*About this task*.
Your reply must contain exactly the lines running from the one with "迟到早退，完全没有心思面试，只问了简单的算法题，连字符串翻转这种题都出来了…" to the last line of the entries below, both included, and no other lines.

Stored items:
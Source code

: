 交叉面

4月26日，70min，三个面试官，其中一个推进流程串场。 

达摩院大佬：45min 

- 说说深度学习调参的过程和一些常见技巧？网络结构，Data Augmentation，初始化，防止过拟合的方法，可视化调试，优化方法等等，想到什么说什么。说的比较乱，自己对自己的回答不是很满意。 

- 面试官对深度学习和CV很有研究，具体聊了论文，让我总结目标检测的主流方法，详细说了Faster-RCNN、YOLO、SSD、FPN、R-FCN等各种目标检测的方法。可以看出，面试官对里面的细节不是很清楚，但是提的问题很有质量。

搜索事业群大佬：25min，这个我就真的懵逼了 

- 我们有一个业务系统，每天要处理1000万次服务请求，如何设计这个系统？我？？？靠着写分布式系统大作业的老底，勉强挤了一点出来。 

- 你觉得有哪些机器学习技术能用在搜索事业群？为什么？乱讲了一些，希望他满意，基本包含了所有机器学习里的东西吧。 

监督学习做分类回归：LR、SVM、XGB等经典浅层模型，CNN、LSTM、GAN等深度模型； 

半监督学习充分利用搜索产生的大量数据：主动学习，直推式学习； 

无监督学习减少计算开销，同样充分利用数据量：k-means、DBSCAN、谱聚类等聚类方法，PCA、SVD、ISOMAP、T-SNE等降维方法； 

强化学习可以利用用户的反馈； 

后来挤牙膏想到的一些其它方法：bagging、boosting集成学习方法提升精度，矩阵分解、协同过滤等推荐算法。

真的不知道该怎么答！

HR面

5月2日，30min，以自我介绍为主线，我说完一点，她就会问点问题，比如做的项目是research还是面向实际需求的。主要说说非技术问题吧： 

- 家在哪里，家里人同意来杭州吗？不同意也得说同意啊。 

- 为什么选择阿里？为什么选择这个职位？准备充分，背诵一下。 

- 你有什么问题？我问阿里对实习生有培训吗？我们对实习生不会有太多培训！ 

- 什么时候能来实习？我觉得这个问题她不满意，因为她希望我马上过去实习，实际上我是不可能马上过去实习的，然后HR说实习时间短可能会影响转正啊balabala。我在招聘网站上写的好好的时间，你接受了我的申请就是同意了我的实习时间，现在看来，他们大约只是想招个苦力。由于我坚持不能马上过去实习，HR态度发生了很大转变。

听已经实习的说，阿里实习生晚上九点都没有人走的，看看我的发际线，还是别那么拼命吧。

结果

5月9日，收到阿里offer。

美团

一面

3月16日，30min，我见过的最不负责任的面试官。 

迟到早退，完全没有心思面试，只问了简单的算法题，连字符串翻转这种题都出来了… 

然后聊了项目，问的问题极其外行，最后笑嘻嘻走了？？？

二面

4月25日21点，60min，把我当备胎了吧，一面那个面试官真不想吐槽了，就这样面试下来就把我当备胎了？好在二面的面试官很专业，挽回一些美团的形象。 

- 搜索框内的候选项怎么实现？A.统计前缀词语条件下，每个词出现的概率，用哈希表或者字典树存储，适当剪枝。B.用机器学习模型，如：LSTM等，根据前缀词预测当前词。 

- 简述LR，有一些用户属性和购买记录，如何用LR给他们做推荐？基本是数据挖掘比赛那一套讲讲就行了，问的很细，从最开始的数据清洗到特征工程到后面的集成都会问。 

*Task output*.
迟到早退，完全没有心思面试，只问了简单的算法题，连字符串翻转这种题都出来了… 

然后聊了项目，问的问题极其外行，最后笑嘻嘻走了？？？

二面

4月25日21点，60min，把我当备胎了吧，一面那个面试官真不想吐槽了，就这样面试下来就把我当备胎了？好在二面的面试官很专业，挽回一些美团的形象。 

- 搜索框内的候选项怎么实现？A.统计前缀词语条件下，每个词出现的概率，用哈希表或者字典树存储，适当剪枝。B.用机器学习模型，如：LSTM等，根据前缀词预测当前词。 

- 简述LR，有一些用户属性和购买记录，如何用LR给他们做推荐？基本是数据挖掘比赛那一套讲讲就行了，问的很细，从最开始的数据清洗到特征工程到后面的集成都会问。 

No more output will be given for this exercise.